• What to produce: Could you show all lines in the entries below that contain the string "metrics"?

• Material to process:
_ _ _ _ _ _ _
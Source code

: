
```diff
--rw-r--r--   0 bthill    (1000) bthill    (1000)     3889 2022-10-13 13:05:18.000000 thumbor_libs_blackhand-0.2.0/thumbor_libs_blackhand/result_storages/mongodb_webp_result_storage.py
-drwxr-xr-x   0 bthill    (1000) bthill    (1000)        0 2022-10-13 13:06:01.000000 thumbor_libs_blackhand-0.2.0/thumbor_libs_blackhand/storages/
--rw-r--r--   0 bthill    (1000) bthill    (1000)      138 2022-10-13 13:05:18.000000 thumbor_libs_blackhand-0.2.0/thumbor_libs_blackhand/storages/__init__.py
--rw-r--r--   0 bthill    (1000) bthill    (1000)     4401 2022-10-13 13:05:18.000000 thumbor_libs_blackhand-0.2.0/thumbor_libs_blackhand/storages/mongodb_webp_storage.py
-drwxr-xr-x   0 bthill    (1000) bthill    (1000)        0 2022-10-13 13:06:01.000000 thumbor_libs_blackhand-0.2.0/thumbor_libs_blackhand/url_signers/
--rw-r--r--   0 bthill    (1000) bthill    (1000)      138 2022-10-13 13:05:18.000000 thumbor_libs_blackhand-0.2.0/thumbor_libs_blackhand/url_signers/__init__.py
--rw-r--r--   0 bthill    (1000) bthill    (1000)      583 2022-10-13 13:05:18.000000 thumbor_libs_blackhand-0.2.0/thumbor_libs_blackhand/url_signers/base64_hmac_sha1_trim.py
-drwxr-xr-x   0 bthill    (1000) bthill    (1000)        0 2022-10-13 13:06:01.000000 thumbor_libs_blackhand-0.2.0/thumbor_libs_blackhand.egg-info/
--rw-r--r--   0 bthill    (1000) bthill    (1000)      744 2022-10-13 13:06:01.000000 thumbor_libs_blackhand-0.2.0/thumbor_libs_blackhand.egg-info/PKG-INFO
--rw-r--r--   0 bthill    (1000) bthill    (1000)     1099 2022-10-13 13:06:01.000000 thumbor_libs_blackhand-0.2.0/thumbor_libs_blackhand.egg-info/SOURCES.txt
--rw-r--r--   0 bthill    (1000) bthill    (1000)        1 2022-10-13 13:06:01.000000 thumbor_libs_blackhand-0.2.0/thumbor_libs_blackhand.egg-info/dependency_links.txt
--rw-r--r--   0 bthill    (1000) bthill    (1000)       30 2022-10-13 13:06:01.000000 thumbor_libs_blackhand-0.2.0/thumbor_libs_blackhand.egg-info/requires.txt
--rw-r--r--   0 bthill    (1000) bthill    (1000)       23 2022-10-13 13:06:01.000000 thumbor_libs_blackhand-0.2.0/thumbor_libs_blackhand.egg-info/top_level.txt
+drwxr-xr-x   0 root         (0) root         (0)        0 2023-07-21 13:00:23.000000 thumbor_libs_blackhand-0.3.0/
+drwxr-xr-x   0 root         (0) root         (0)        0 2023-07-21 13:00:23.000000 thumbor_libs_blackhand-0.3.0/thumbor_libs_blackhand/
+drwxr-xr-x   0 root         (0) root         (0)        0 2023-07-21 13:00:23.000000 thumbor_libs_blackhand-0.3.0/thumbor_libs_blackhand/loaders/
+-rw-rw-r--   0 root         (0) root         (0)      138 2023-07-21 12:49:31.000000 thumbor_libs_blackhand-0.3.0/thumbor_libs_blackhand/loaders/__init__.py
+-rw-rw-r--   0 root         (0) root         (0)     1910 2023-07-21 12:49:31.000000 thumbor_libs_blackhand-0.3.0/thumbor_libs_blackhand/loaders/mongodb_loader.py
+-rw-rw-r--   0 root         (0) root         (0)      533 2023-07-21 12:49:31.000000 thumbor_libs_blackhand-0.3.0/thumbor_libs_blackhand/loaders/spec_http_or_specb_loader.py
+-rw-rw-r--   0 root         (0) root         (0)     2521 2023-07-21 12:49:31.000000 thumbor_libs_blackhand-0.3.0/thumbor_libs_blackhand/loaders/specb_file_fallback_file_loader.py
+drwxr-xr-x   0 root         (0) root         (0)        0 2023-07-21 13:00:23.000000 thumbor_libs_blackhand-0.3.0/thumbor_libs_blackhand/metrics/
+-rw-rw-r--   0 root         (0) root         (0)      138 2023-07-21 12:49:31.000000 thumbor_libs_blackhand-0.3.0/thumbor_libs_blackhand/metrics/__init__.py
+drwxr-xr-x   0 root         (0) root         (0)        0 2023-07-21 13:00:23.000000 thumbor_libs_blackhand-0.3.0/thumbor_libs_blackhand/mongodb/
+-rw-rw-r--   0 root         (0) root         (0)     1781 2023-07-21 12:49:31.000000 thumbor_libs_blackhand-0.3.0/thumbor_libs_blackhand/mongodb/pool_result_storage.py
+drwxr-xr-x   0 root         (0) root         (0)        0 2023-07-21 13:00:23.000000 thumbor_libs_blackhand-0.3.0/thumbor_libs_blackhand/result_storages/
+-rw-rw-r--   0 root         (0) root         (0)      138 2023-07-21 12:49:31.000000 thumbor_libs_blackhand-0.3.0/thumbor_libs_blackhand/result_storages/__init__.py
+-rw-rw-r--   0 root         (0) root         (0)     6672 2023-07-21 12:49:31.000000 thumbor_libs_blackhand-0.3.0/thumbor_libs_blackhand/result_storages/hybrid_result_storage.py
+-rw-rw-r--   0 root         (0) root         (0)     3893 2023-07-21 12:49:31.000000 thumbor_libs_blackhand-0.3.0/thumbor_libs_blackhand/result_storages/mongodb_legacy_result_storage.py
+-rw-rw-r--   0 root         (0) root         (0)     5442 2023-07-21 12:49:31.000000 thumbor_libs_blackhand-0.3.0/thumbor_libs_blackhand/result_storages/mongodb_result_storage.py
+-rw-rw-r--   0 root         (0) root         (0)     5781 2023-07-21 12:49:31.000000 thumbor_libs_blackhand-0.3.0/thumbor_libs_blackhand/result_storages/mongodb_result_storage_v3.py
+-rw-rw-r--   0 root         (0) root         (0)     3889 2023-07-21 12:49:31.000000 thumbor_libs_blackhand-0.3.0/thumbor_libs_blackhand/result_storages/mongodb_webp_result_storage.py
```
_ _ _ _ _ _ _
• Answer to the problem:
+drwxr-xr-x   0 root         (0) root         (0)        0 2023-07-21 13:00:23.000000 thumbor_libs_blackhand-0.3.0/thumbor_libs_blackhand/metrics/
+-rw-rw-r--   0 root         (0) root         (0)      138 2023-07-21 12:49:31.000000 thumbor_libs_blackhand-0.3.0/thumbor_libs_blackhand/metrics/__init__.py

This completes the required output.